Riverside HealthCare continuously strives to meet the changing healthcare needs of the people who live in this Region, delivering quality services, the best patient satisfaction and the greatest convenience possible, coupled with the latest technology that enables our patients to receive excellent and comprehensive medical care. Riverside Spiritual Healing Garden completed in 2003.
Riverside HealthCare “Firsts”
As part of its mission to deliver quality, caring services that improve the health status of the communities we serve, Riverside is often the First in the Kankakee Region to use advanced care that benefits patients. Here are some of the most recent “Firsts” in procedures, equipment and services:
- Endovascular stent-graft (2003) for Abdominal Aortic Aneurysms (AAAs), a new minimally-invasive procedure that saves lives by repairing a bulge or weak spot in the major artery that feeds blood vessels supplying the brain, arms, legs and intestines.
- Cardiac drug-eluting stents (2003) slowly release a drug over a long period of time that prevents cleared blood vessels from closing up after angioplasty due to scar tissue. It’s a medical advancement that is revolutionizing angioplasty and cardiac care.
- Ambulatory Infusion Center (2002) enables those who need regular IV therapy, injections or related services to receive their treatments in a comfortable setting where they can watch TV, read or socialize.
- Aortic Dissection (2003). Just six weeks after actor John Ritter died from an aortic dissection (a leak in a main heart artery), Rush-Riverside Heart Center experts successfully repaired the dissection of Robert Gassman, sending him home a few days later to rest.
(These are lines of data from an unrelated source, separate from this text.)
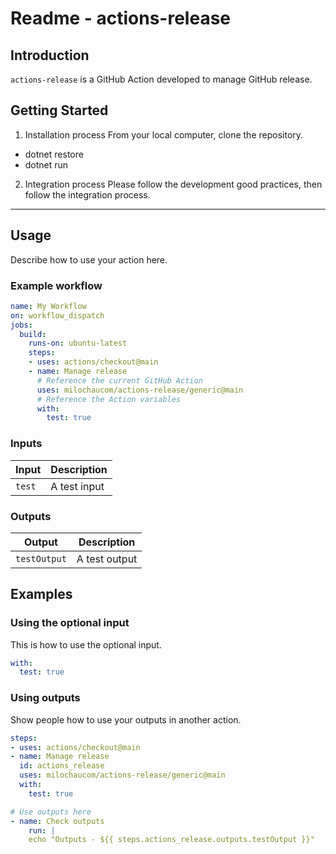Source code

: # Readme - actions-release

## Introduction

`actions-release` is a GitHub Action developed to manage GitHub release.

## Getting Started

1. Installation process
From your local computer, clone the repository.

- dotnet restore
- dotnet run

2. Integration process
Please follow the development good practices, then follow the integration process.

---

## Usage

Describe how to use your action here.

### Example workflow

```yaml
name: My Workflow
on: workflow_dispatch
jobs:
  build:
    runs-on: ubuntu-latest
    steps:
    - uses: actions/checkout@main
    - name: Manage release
      # Reference the current GitHub Action
      uses: milochaucom/actions-release/generic@main
      # Reference the Action variables
      with:
        test: true
```

### Inputs

| Input | Description |
|-------|-------------|
| `test` | A test input |

### Outputs

| Output | Description |
|--------|-------------|
| `testOutput` | A test output |

## Examples

### Using the optional input

This is how to use the optional input.

```yaml
with:
  test: true
```

### Using outputs

Show people how to use your outputs in another action.

```yaml
steps:
- uses: actions/checkout@main
- name: Manage release
  id: actions_release
  uses: milochaucom/actions-release/generic@main
  with:
    test: true

# Use outputs here 
- name: Check outputs
    run: |
    echo "Outputs - ${{ steps.actions_release.outputs.testOutput }}"
```
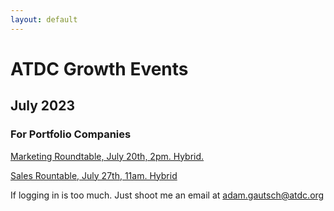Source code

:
 ```yaml
---
layout: default
---
```


<h1>ATDC Growth Events</h1>
<h2>July 2023</h2>
<h3>For Portfolio Companies</h3>
<p><a href="https://portal.atdc.org/s/community-event?id=a1Y7V00000b5m3VUAQ" title="You need an ATDC account to RSVP">Marketing Roundtable, July 20th, 2pm. Hybrid.</a></p>

<p><a href="https://portal.atdc.org/s/community-event?id=a1Y7V00000b5m5MUAQ" title="You need an ATDC account to RSVP to this too">Sales Rountable, July 27th, 11am. Hybrid</a></p>

<p>If logging in is too much. Just shoot me an email at <a href="mailto:adam.gautsch@atdc.org" title="Your email client will open. You've been warned.">adam.gautsch@atdc.org</a></p>

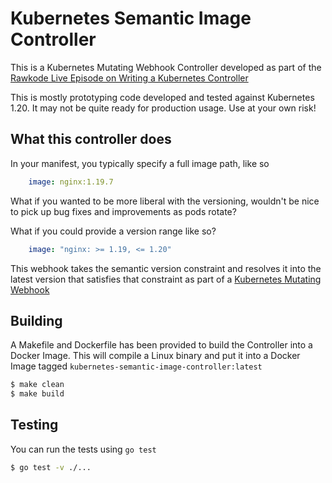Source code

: # Kubernetes Semantic Image Controller

This is a Kubernetes Mutating Webhook Controller developed as part of the [Rawkode Live Episode on 
Writing a Kubernetes Controller](https://www.youtube.com/watch?v=RLpzsAQtZ7M)

This is mostly prototyping code developed and tested against Kubernetes 1.20. It may not be quite ready for
production usage. Use at your own risk!

## What this controller does

In your manifest, you typically specify a full image path, like so
```yaml
    image: nginx:1.19.7
```

What if you wanted to be more liberal with the versioning, wouldn't be nice to pick up bug fixes and improvements
as pods rotate?

What if you could provide a version range like so?

```yaml
    image: "nginx: >= 1.19, <= 1.20"
```

This webhook takes the semantic version constraint and resolves it into the latest version that satisfies that
constraint as part of a [Kubernetes Mutating Webhook](https://kubernetes.io/docs/reference/access-authn-authz/extensible-admission-controllers/)

## Building

A Makefile and Dockerfile has been provided to build the Controller into a Docker Image. This will compile a
Linux binary and put it into a Docker Image tagged `kubernetes-semantic-image-controller:latest`

```sh
$ make clean
$ make build
```

## Testing

You can run the tests using `go test`

```sh
$ go test -v ./...
```
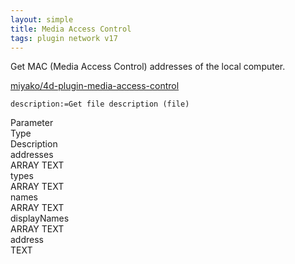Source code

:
 ```yaml
---
layout: simple
title: Media Access Control
tags: plugin network v17
---
```


Get MAC (Media Access Control) addresses of the local computer.

<!--more-->

[miyako/4d-plugin-media-access-control](https://github.com/miyako/4d-plugin-media-access-control/)

```
description:=Get file description (file)
```

<div class="grid">
  <div class="syntax-th cell cell--2">Parameter</div>
  <div class="syntax-th cell cell--2">Type</div>
  <div class="syntax-th cell cell--8">Description</div>
  <div class="syntax-td cell cell--2">addresses</div>
  <div class="syntax-td cell cell--2">ARRAY TEXT</div>
  <div class="syntax-td cell cell--8"></div>  
  <div class="syntax-td cell cell--2">types</div>
  <div class="syntax-td cell cell--2">ARRAY TEXT</div>
  <div class="syntax-td cell cell--8"></div>  
  <div class="syntax-td cell cell--2">names</div>
  <div class="syntax-td cell cell--2">ARRAY TEXT</div>
  <div class="syntax-td cell cell--8"></div>    
  <div class="syntax-td cell cell--2">displayNames</div>
  <div class="syntax-td cell cell--2">ARRAY TEXT</div>
  <div class="syntax-td cell cell--8"></div>    
  <div class="syntax-td cell cell--2">address</div>
  <div class="syntax-td cell cell--2">TEXT</div>
  <div class="syntax-td cell cell--8"></div>    
</div>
Gassman benefited from the proven record of exceptional care our specialists deliver in a full spectrum of cardiac services that includes open-heart surgery.
- Toshiba 16-slice CT Scanner (2003), the cutting-edge of scanning technology, delivers not only speed but also a resolution so improved that CT scans are being used to find cancers previously too small or to examine small arteries or the organs of small children.
- Mammotone System®‚ Second LookTM System (2003), a computer-aided diagnostic system that greatly strengthens a radiologist’s ability to diagnose breast cancer in its early stages, aids in ultrasound guided breast biopsy and much more.
- Rush-Riverside Heart Center Women’s Heart Health Program (2004), focuses solely on women’s heart health.
- Bariatric Surgery (2003) is a multi-disciplinary program that provides several types of weight loss (or gastrointestinal) surgery for qualified candidates 80 to 100 pounds overweight whose obesity poses serious physical or health problems.
- Affiliation with the Rehabilitation Institute of Chicago, (2004) the number one rehabilitative hospital in the U.S., dramatically strengthens rehab services for area residents and greatly expands their access to care.
Facing Forward – What Lies Ahead?
This 40-year history portrays more than a sentimental walk through time. It tells an American success story – an ambitious dream, years of hard work and neighbors caring about neighbors have made Riverside into a stronghold of the community.
In 2004 with total assets of over $330 million, 2,000 employees, over 200 physicians on staff, and facilities in three counties, Riverside HealthCare is prepared to further its mission of providing quality, caring services that improves the health status of the communities it serves.
How will the rest of the tapestry unfold? Our history creates a rich background – the present and future is in our hands.
In consideration of the 40th Anniversary of Riverside HealthCare, this history was prepared with the assistance of Sharon Corzine Sills. She and Chief Executive Officer, Robert G. Miller, were the first employees of the hospital. This history is dedicated to their service and the service of those who have followed. To heal always, and to cure as often as possible, this legacy of the caring organization that was created 40-years ago, lives on today.